US Department of Commerce focusing on supply chain resilience

Several key initiatives seek to strengthen the links that help avoid product shortages, strengthen US competitiveness and create good jobs

WASHINGTON — With a goal of lowering costs to Americans because of ongoing supply chain issues, Deputy Secretary of Commerce Don Graves participated in the inaugural meeting of the White House Council on Supply Chain Resilience earlier this week.

At the event here, he outlined the work of Commerce’s Supply Chain Center along with several other key steps he said the department is taking to lower costs for American families, strengthen U.S. economic competitiveness, protect U.S. national security, and create good jobs and broad-based economic opportunity by increasing the resilience of supply chains.

This work is about more than preventing shortages like those seen at the height of the pandemic — it is about ensuring U.S. companies lead the industries of the future and that all Americans benefit from the prosperity and security that comes with this leadership and freedom from unsustainable dependencies. 

The fact sheet on the Biden-Harris Administration efforts to strengthen supply chains is here.

“Increasing U.S. supply chain resilience is, without question, one of the top priorities here at the Department of Commerce,” said Deputy Secretary Graves. “By utilizing a whole-of-Commerce approach, the full force of the department is working to ensure that we have the tools and resources necessary to create an economy that works for all Americans, starting with resilient supply chains.” 

Graves described the unique contributions to U.S. supply chain work being made by the recently formed Supply Chain Center, established by Commerce earlier this year.

According to Graves, the Supply Chain Center integrates industry expertise and data analytics to develop innovative supply chain risk assessment tools and coordinate deep-dive analyses on select critical supply chains to drive targeted actions.

As part of his presentation, Graves made additional announcements and highlighted the wide range of contributions Commerce is making as a leader on U.S. supply chain resiliency, which include the following:

  • Supply Chain Data Summit: The department, led by the Supply Chain Center and the Industry and Analysis unit, will convene a diverse array of public and private stakeholders at a Supply Chain Data and Analytics Summit in 2024. The event will gather expert input to inform supply chain risk assessment models and tools and facilitate expanded sharing of data and analytic capabilities.
  • CHIPS Notice of Funding Opportunity: Commerce, along with CHIPS for America, has driven action on semiconductor supply chains. On Sept. 29, Commerce released a second funding opportunity to strengthen the resilience of the semiconductor supply chain, advance U.S. technology leadership, and support vibrant domestic semiconductor clusters. The funding opportunity seeks applications for commercial semiconductor materials and manufacturing equipment facilities with capital investments less than $300 million. It builds upon the department’s announcement in June expanding funding to larger supply chain projects. Supply chain applicants are vital to producing semiconductors in the United States, supporting the domestic manufacturing ecosystem, and creating jobs and opportunities in communities across the country.
  • Manufacturing Extension Partnerships: Small and medium-sized manufacturers are vital to U.S. supply chains, and Commerce has been expanding its work to support them.

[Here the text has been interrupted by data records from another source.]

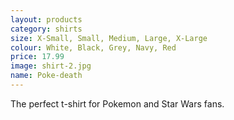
 ```yaml
---
layout: products
category: shirts
size: X-Small, Small, Medium, Large, X-Large
colour: White, Black, Grey, Navy, Red
price: 17.99
image: shirt-2.jpg
name: Poke-death
---
```


The perfect t-shirt for Pokemon and Star Wars fans.
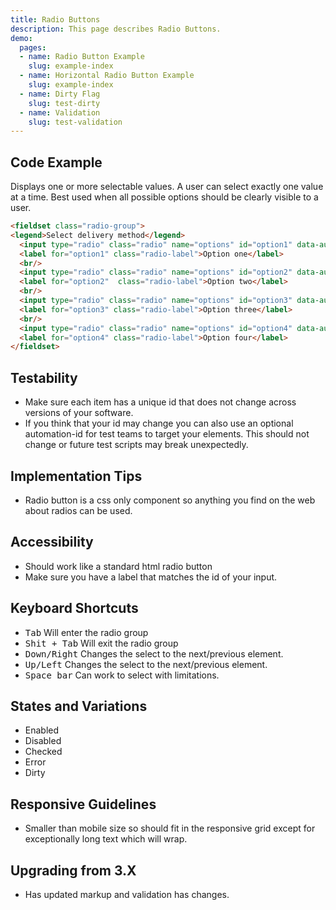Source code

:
 ```yaml
---
title: Radio Buttons
description: This page describes Radio Buttons.
demo:
  pages:
  - name: Radio Button Example
    slug: example-index
  - name: Horizontal Radio Button Example
    slug: example-index
  - name: Dirty Flag
    slug: test-dirty
  - name: Validation
    slug: test-validation
---
```


## Code Example

Displays one or more selectable values. A user can select exactly one value at a time. Best used when all possible options should be clearly visible to a user.

```html
<fieldset class="radio-group">
<legend>Select delivery method</legend>
  <input type="radio" class="radio" name="options" id="option1" data-automation-id="option1" value="option1" />
  <label for="option1" class="radio-label">Option one</label>
  <br/>
  <input type="radio" class="radio" name="options" id="option2" data-automation-id="option2" value="option1" checked="true" />
  <label for="option2"  class="radio-label">Option two</label>
  <br/>
  <input type="radio" class="radio" name="options" id="option3" data-automation-id="option3" value="option3" />
  <label for="option3" class="radio-label">Option three</label>
  <br/>
  <input type="radio" class="radio" name="options" id="option4" data-automation-id="option4" value="delivery" disabled="true" />
  <label for="option4" class="radio-label">Option four</label>
</fieldset>
```

## Testability

- Make sure each item has a unique id that does not change across versions of your software.
- If you think that your id may change you can also use an optional automation-id for test teams to target your elements. This should not change or future test scripts may break unexpectedly.

## Implementation Tips

- Radio button is a css only component so anything you find on the web about radios can be used.

## Accessibility

- Should work like a standard html radio button
- Make sure you have a label that matches the id of your input.

## Keyboard Shortcuts

-  <kbd>Tab</kbd> Will enter the radio group
-  <kbd>Shit + Tab</kbd> Will exit the radio group
-  <kbd>Down/Right</kbd> Changes the select to the next/previous element.
-  <kbd>Up/Left</kbd> Changes the select to the next/previous element.
-  <kbd>Space bar</kbd> Can work to select with limitations.

## States and Variations

- Enabled
- Disabled
- Checked
- Error
- Dirty

## Responsive Guidelines

- Smaller than mobile size so should fit in the responsive grid except for exceptionally long text which will wrap.

## Upgrading from 3.X

- Has updated markup and validation has changes.
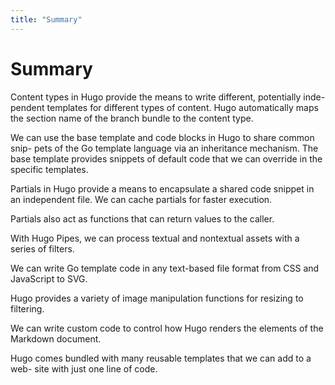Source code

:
 ```yaml
---
title: "Summary"
---
```


# Summary

Content types in Hugo provide the means to write different, potentially inde- pendent templates for different types of content. Hugo automatically maps the section name of the branch bundle to the content type.

We can use the base template and code blocks in Hugo to share common snip- pets of the Go template language via an inheritance mechanism. The base template provides snippets of default code that we can override in the specific templates.

Partials in Hugo provide a means to encapsulate a shared code snippet in an independent file. We can cache partials for faster execution.

Partials also act as functions that can return values to the caller.

With Hugo Pipes, we can process textual and nontextual assets with a series of filters.

We can write Go template code in any text-based file format from CSS and JavaScript to SVG.

Hugo provides a variety of image manipulation functions for resizing to filtering.

We can write custom code to control how Hugo renders the elements of the Markdown document.

Hugo comes bundled with many reusable templates that we can add to a web- site with just one line of code.

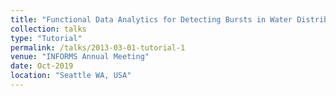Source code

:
 ```yaml
---
title: "Functional Data Analytics for Detecting Bursts in Water Distribution Systems"
collection: talks
type: "Tutorial"
permalink: /talks/2013-03-01-tutorial-1
venue: "INFORMS Annual Meeting"
date: Oct-2019
location: "Seattle WA, USA"
---
```

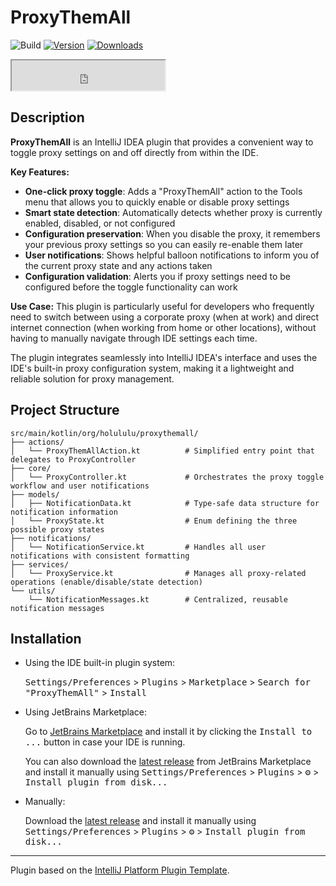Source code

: # ProxyThemAll

![Build](https://github.com/HoLuLuLu/ProxyThemAll/workflows/Build/badge.svg)
[![Version](https://img.shields.io/jetbrains/plugin/v/28611-proxythemall.svg)](https://plugins.jetbrains.com/plugin/28611-proxythemall)
[![Downloads](https://img.shields.io/jetbrains/plugin/d/28611-proxythemall.svg)](https://plugins.jetbrains.com/plugin/28611-proxythemall)

<iframe width="245px" height="48px" src="https://plugins.jetbrains.com/embeddable/install/28611"></iframe>

## Description

<!-- Plugin description -->
__ProxyThemAll__ is an IntelliJ IDEA plugin that provides a convenient way to toggle proxy settings on and off directly
from within the IDE.

__Key Features:__

- __One-click proxy toggle__: Adds a "ProxyThemAll" action to the Tools menu that allows you to quickly enable or
  disable proxy settings
- __Smart state detection__: Automatically detects whether proxy is currently enabled, disabled, or not configured
- __Configuration preservation__: When you disable the proxy, it remembers your previous proxy settings so you can
  easily re-enable them later
- __User notifications__: Shows helpful balloon notifications to inform you of the current proxy state and any actions
  taken
- __Configuration validation__: Alerts you if proxy settings need to be configured before the toggle functionality can
  work

__Use Case:__ This plugin is particularly useful for developers who frequently need to switch between using a corporate
proxy (when at work) and direct internet connection (when working from home or other locations), without having to
manually navigate through IDE settings each time.

The plugin integrates seamlessly into IntelliJ IDEA's interface and uses the IDE's built-in proxy configuration system,
making it a lightweight and reliable solution for proxy management.
<!-- Plugin description end -->

## Project Structure

```text
src/main/kotlin/org/holululu/proxythemall/
├── actions/
│   └── ProxyThemAllAction.kt          # Simplified entry point that delegates to ProxyController
├── core/
│   └── ProxyController.kt             # Orchestrates the proxy toggle workflow and user notifications
├── models/
│   ├── NotificationData.kt            # Type-safe data structure for notification information
│   └── ProxyState.kt                  # Enum defining the three possible proxy states
├── notifications/
│   └── NotificationService.kt         # Handles all user notifications with consistent formatting
├── services/
│   └── ProxyService.kt                # Manages all proxy-related operations (enable/disable/state detection)
└── utils/
    └── NotificationMessages.kt        # Centralized, reusable notification messages
```
## Installation

- Using the IDE built-in plugin system:
  
  <kbd>Settings/Preferences</kbd> > <kbd>Plugins</kbd> > <kbd>Marketplace</kbd> > <kbd>Search for "ProxyThemAll"</kbd> >
  <kbd>Install</kbd>
  
- Using JetBrains Marketplace:

  Go to [JetBrains Marketplace](https://plugins.jetbrains.com/plugin/28611-proxythemall) and install it by clicking
  the <kbd>Install to ...</kbd> button in case your IDE is running.

  You can also download the [latest release](https://plugins.jetbrains.com/plugin/28611-proxythemall/versions) from
  JetBrains Marketplace and install it manually using
  <kbd>Settings/Preferences</kbd> > <kbd>Plugins</kbd> > <kbd>⚙️</kbd> > <kbd>Install plugin from disk...</kbd>

- Manually:

  Download the [latest release](https://github.com/HoLuLuLu/ProxyThemAll/releases/latest) and install it manually using
  <kbd>Settings/Preferences</kbd> > <kbd>Plugins</kbd> > <kbd>⚙️</kbd> > <kbd>Install plugin from disk...</kbd>


---
Plugin based on the [IntelliJ Platform Plugin Template][template].

[template]: https://github.com/JetBrains/intellij-platform-plugin-template
[docs:plugin-description]: https://plugins.jetbrains.com/docs/intellij/plugin-user-experience.html#plugin-description-and-presentation
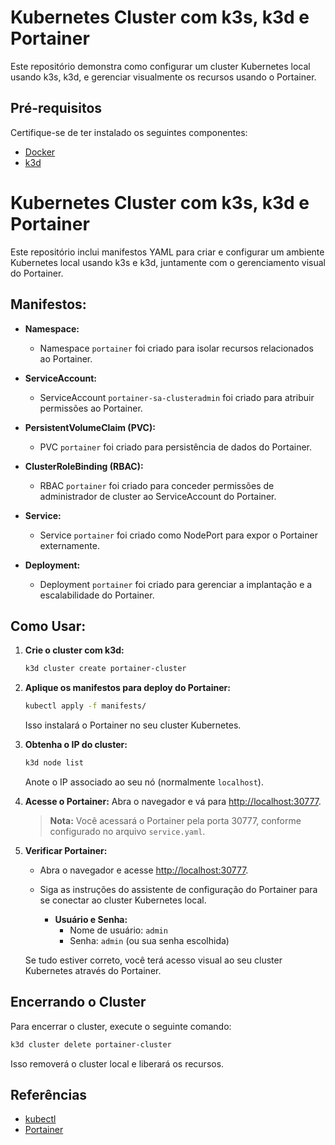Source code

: # Kubernetes Cluster com k3s, k3d e Portainer

Este repositório demonstra como configurar um cluster Kubernetes local usando k3s, k3d, e gerenciar visualmente os recursos usando o Portainer.

## Pré-requisitos

Certifique-se de ter instalado os seguintes componentes:

- [Docker](https://www.docker.com/)
- [k3d](https://k3d.io/)

# Kubernetes Cluster com k3s, k3d e Portainer

Este repositório inclui manifestos YAML para criar e configurar um ambiente Kubernetes local usando k3s e k3d, juntamente com o gerenciamento visual do Portainer.

## Manifestos:

- **Namespace:**
  - Namespace `portainer` foi criado para isolar recursos relacionados ao Portainer.

- **ServiceAccount:**
  - ServiceAccount `portainer-sa-clusteradmin` foi criado para atribuir permissões ao Portainer.

- **PersistentVolumeClaim (PVC):**
  - PVC `portainer` foi criado para persistência de dados do Portainer.

- **ClusterRoleBinding (RBAC):**
  - RBAC `portainer` foi criado para conceder permissões de administrador de cluster ao ServiceAccount do Portainer.

- **Service:**
  - Service `portainer` foi criado como NodePort para expor o Portainer externamente.

- **Deployment:**
  - Deployment `portainer` foi criado para gerenciar a implantação e a escalabilidade do Portainer.

## Como Usar:

1. **Crie o cluster com k3d:**
   ```bash
   k3d cluster create portainer-cluster
   ```

3. **Aplique os manifestos para deploy do Portainer:**
   ```bash
   kubectl apply -f manifests/
   ```

   Isso instalará o Portainer no seu cluster Kubernetes.

4. **Obtenha o IP do cluster:**
   ```bash
   k3d node list
   ```
   Anote o IP associado ao seu nó (normalmente `localhost`).

5. **Acesse o Portainer:**
   Abra o navegador e vá para [http://localhost:30777](http://localhost:30777).

   > **Nota:** Você acessará o Portainer pela porta 30777, conforme configurado no arquivo `service.yaml`.

6. **Verificar Portainer:**
   - Abra o navegador e acesse [http://localhost:30777](http://localhost:30777).
   - Siga as instruções do assistente de configuração do Portainer para se conectar ao cluster Kubernetes local.

     - **Usuário e Senha:**
       - Nome de usuário: `admin`
       - Senha: `admin` (ou sua senha escolhida)

   Se tudo estiver correto, você terá acesso visual ao seu cluster Kubernetes através do Portainer.

## Encerrando o Cluster

Para encerrar o cluster, execute o seguinte comando:

```bash
k3d cluster delete portainer-cluster
```

Isso removerá o cluster local e liberará os recursos.


## Referências
- [kubectl](https://kubernetes.io/)
- [Portainer](https://www.portainer.io/)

Administered by DOC’s National Institute of Standards and Technology, the network of MEPs works to drive innovation and sustainability in manufacturing and build U.S. manufacturing capacity at all tiers in the supply chain ecosystem. In June, MEP awarded more than $20 million across the MEP National network to create the Supply Chain Optimization and Innovation Network, or S-COIN, which will focus on providing supplier scouting services, establishing new service offerings to improve existing supply chain networks, filling gaps in the supply chain by connecting original equipment manufacturers with small and medium-sized manufacturers, and creating a complete map of U.S. supplier capability and capacity.
  • Indo-Pacific Economic Framework for Prosperity: The United States and 13 regional partner nations have substantially concluded negotiations on agreements under IPEF. Commerce has played a leading role in reaching agreement on historic cooperation around supply chains, climate and sustainability, preventing and combating corruption, and improving tax transparency and tax administration. In particular, the Supply Chain Agreement is a first-of-its-kind, innovative accord that will help build resilience and competitiveness into critical supply chains, and Commerce is kickstarting this effort through pilot projects to enhance the resilience of key supply chains, including those related to semiconductors, critical minerals and cold chain services.
  • Census Data Collection: Through the Census Open Innovations Lab, the Census Bureau is currently in Phase 2 of the StatVentures Supply Chain Challenge, which seeks innovative data ideas from the public, industry and academia to improve measurement of supply chains. Census is also developing new data and visualization tools to expand U.S. Government insights into manufacturing, imports/exports, movement of goods, sale of goods, labor supply and more.